Append-Only Storage and Two-Tier VACUUM: How KAI Handles Deletes Safely

Most databases treat storage as a mutable entity: update a record and its bytes are overwritten in place. This simplicity comes with a hidden cost - any concurrent reader that holds a pointer into the old location is now reading garbage. Managing that is the central problem of concurrency in mutable storage systems, and it’s why databases invented buffer pools, page locks, and multi-version concurrency control (MVCC).
KAI takes a different approach: the document store is append-only. Once a record’s bytes are written to disk, they are never moved or overwritten. This single invariant enables zero-copy reads via memory-mapped files, crash-safe appends, and a much simpler concurrency model. But it creates its own challenge: deletes. How do you remove data from a storage format that never changes data in place?
The answer borrows from PostgreSQL’s VACUUM and LSM-tree compaction: separate logical deletes (instant, correct, zero I/O) from physical reclamation (background, heavyweight, deferred).
The .tvdb Format
KAI’s document store is a binary file (metadata.tvdb) in the KAITVDB2 format. Each record is laid out as:
[16-byte header][rkyv-serialized payload][alignment padding to 16 bytes]

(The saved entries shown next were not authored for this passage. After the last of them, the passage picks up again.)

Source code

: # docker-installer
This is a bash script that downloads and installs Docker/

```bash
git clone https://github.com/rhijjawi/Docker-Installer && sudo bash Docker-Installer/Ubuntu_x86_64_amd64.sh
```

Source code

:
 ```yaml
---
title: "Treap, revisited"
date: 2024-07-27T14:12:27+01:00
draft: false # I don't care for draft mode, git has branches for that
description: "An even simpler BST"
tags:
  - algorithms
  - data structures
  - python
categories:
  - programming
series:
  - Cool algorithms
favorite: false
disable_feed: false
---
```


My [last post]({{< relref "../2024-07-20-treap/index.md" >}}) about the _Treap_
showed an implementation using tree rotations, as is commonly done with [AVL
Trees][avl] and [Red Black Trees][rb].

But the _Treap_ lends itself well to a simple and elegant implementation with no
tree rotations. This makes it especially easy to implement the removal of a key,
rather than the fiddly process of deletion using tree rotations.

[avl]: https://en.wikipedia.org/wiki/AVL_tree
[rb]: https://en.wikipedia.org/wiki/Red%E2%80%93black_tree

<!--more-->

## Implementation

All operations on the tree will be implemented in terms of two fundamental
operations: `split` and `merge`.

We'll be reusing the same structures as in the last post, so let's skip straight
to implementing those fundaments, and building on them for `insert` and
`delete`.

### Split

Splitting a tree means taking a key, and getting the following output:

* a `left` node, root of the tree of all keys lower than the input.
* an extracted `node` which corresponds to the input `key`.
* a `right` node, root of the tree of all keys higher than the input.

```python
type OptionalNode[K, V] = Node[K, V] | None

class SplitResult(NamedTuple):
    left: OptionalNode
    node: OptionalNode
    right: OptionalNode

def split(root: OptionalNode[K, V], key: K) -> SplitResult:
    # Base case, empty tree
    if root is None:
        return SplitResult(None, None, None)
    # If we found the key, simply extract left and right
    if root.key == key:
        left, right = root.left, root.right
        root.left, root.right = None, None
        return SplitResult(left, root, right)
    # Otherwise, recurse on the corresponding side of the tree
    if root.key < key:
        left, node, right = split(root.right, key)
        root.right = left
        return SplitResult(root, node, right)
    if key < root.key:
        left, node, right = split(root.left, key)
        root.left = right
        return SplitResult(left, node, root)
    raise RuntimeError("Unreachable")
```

The 16-byte alignment is mandatory because rkyv’s zero-copy deserialization relies on relative pointers that assume the payload starts at a 16-byte boundary. If alignment breaks, the relative pointers compute wrong addresses and the deserialization reads arbitrary memory.
Appending a new record means:
- Serialize the
DocumentChunkstruct withrkyv. - Write the 16-byte header (containing the
chunk_idand payload length). - Write the serialized payload bytes.
- Pad to the next 16-byte boundary.
- Call a single
fsyncto flush to disk.
Reads use a memory-mapped view of the file (memmap2::Mmap). A lookup by chunk_id consults an in-memory DashMap<u64, DocLocation> to find the byte offset, then returns a &ArchivedDocumentChunk - a reference directly into the mapped memory region. No heap allocation. No deserialization. The data is already in memory courtesy of the OS page cache.
The Problem: Deletes in an Append-Only World
When a document is deleted, the naive approach is to simply skip it during search. KAI’s SIMD engine does this with a RoaringBitmap tombstone set - deleted internal vector slots are masked out during scoring. This works for the vector search path.
But the text storage has two additional issues:
Issue 1: Space bloat. The deleted record’s bytes remain in the .tvdb file forever. Under heavy CRUD workloads, the file grows without bound. A system that deletes and re-ingests millions of documents would eventually exhaust disk space while holding almost no live data - the classic “dead tuple” problem that PostgreSQL solves with VACUUM.
Issue 2: A correctness bug. Before the two-tier delete was implemented, DELETE /api/documents/:id only tombstoned the vector slot. The warm tier’s index maps (id_to_offset, parent_to_chunks) were not updated. This meant:
GET /api/documents/parent/:parent_doc_idstill returned the deleted chunk’s text.get_chunk(id)still resolved the deleted record.
A “deleted” document was only deleted from vector search - its text was still fully accessible. The logical delete in Tier 1 closes this gap by updating the warm tier maps immediately.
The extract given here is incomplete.